Filter the listing below, please, and copy only the lines with the word "zawodnika".
>>>>>
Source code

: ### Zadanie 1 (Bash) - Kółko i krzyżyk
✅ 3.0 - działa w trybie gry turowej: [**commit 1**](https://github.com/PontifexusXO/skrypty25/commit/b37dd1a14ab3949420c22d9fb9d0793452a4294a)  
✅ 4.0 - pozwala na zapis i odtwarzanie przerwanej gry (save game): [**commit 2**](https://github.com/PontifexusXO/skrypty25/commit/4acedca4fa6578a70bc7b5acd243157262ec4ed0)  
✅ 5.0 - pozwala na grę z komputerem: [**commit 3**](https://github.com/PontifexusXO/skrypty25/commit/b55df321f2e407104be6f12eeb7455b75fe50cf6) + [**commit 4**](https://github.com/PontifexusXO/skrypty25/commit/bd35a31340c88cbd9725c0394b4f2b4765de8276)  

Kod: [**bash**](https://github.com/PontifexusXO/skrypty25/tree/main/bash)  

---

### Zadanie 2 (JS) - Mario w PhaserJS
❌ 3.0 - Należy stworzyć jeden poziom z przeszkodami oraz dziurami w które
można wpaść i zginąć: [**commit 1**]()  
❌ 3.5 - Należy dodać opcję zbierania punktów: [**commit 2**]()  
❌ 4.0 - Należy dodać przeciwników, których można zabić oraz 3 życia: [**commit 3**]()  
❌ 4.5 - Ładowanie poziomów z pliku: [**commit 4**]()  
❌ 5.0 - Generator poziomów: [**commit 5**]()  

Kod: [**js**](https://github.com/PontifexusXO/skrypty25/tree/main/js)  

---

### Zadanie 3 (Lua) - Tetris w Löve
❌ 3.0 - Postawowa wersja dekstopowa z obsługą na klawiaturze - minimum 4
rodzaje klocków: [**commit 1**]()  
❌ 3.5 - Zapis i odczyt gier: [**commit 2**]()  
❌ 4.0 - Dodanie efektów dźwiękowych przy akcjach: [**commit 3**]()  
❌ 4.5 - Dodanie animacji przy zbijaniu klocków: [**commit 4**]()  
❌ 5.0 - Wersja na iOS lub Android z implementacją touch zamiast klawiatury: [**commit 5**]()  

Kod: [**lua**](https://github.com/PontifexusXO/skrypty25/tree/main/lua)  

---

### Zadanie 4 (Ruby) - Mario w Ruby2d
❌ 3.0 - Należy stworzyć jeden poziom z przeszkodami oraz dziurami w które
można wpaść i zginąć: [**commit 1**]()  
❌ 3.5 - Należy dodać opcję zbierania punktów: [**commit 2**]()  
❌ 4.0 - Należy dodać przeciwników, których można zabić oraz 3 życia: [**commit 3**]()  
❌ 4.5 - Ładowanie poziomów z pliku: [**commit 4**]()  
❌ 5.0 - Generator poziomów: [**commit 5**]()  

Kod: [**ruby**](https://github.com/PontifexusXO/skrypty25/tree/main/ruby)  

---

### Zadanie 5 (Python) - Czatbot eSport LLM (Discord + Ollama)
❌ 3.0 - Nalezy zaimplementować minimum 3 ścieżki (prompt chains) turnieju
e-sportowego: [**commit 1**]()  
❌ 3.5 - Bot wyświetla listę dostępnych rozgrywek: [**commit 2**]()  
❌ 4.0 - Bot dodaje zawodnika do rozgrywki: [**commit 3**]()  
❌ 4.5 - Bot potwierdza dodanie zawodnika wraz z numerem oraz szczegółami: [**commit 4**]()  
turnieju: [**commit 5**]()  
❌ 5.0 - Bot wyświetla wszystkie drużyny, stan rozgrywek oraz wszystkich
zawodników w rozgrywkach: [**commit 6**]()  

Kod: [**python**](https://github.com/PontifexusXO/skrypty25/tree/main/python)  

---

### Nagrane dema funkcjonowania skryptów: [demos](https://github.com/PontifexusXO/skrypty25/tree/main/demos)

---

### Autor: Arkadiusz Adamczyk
<<<<<
▶ _The completed task_:
❌ 4.0 - Bot dodaje zawodnika do rozgrywki: [**commit 3**]()  
❌ 4.5 - Bot potwierdza dodanie zawodnika wraz z numerem oraz szczegółami: [**commit 4**]()  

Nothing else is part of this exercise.